§ What is being asked
Provide an exact copy of the data, excluding the images.

Records excerpted from a collection:
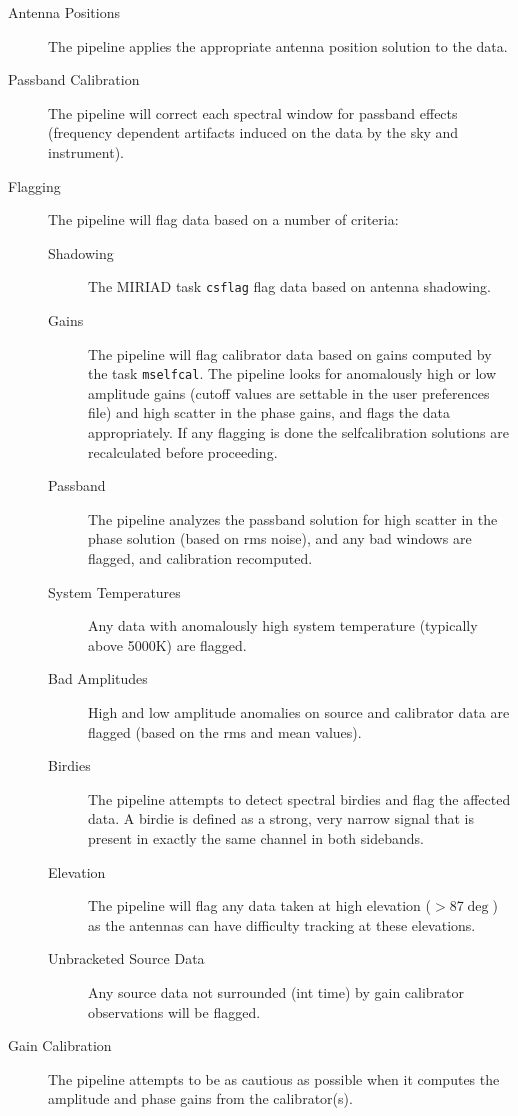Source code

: \begin{description}
\item[Antenna Positions] The pipeline applies the appropriate antenna position solution to the data.
\item[Passband Calibration] The pipeline will correct each spectral window for passband effects (frequency dependent artifacts induced on the data by the sky and instrument).
\item[Flagging] The pipeline will flag data based on a number of criteria:
\begin{description}
\item[Shadowing] The MIRIAD task \verb#csflag# flag data based on antenna shadowing.
\item[Gains] The pipeline will flag calibrator data based on gains computed by the task \verb#mselfcal#. The pipeline looks for anomalously high or low amplitude gains (cutoff values are settable in the user preferences file) and high scatter in the phase gains, and flags the data appropriately. If any flagging is done the selfcalibration solutions are recalculated before proceeding.
\item[Passband] The pipeline analyzes the passband solution for high scatter in the phase solution (based on rms noise), and any bad windows are flagged, and calibration recomputed.
\item[System Temperatures] Any data with anomalously high system temperature (typically above 5000K) are flagged.
\item[Bad Amplitudes] High and low amplitude anomalies on source and calibrator data are flagged (based on the rms and mean values).
\item[Birdies] The pipeline attempts to detect spectral birdies and flag the affected data. A birdie is defined as a strong, very narrow signal that is present in exactly the same channel in both sidebands.
\item[Elevation] The pipeline will flag any data taken at high elevation ($>$87$\deg$) as the antennas can have difficulty tracking at these elevations.
\item[Unbracketed Source Data] Any source data not surrounded (int time) by gain calibrator observations will be flagged.
\end{description}
\item[Gain Calibration] The pipeline attempts to be as cautious as possible when it computes the amplitude and phase gains from the calibrator(s).
\begin{description}

\end{description}
\end{description}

§ Solution for this exercise
Source code

: \begin{description}
\item[Antenna Positions] The pipeline applies the appropriate antenna position solution to the data.
\item[Passband Calibration] The pipeline will correct each spectral window for passband effects (frequency dependent artifacts induced on the data by the sky and instrument).
\item[Flagging] The pipeline will flag data based on a number of criteria:
\begin{description}
\item[Shadowing] The MIRIAD task \verb#csflag# flag data based on antenna shadowing.
\item[Gains] The pipeline will flag calibrator data based on gains computed by the task \verb#mselfcal#. The pipeline looks for anomalously high or low amplitude gains (cutoff values are settable in the user preferences file) and high scatter in the phase gains, and flags the data appropriately. If any flagging is done the selfcalibration solutions are recalculated before proceeding.
\item[Passband] The pipeline analyzes the passband solution for high scatter in the phase solution (based on rms noise), and any bad windows are flagged, and calibration recomputed.
\item[System Temperatures] Any data with anomalously high system temperature (typically above 5000K) are flagged.
\item[Bad Amplitudes] High and low amplitude anomalies on source and calibrator data are flagged (based on the rms and mean values).
\item[Birdies] The pipeline attempts to detect spectral birdies and flag the affected data. A birdie is defined as a strong, very narrow signal that is present in exactly the same channel in both sidebands.
\item[Elevation] The pipeline will flag any data taken at high elevation ($>$87$\deg$) as the antennas can have difficulty tracking at these elevations.
\item[Unbracketed Source Data] Any source data not surrounded (int time) by gain calibrator observations will be flagged.
\end{description}
\item[Gain Calibration] The pipeline attempts to be as cautious as possible when it computes the amplitude and phase gains from the calibrator(s).
\begin{description}

\end{description}
\end{description}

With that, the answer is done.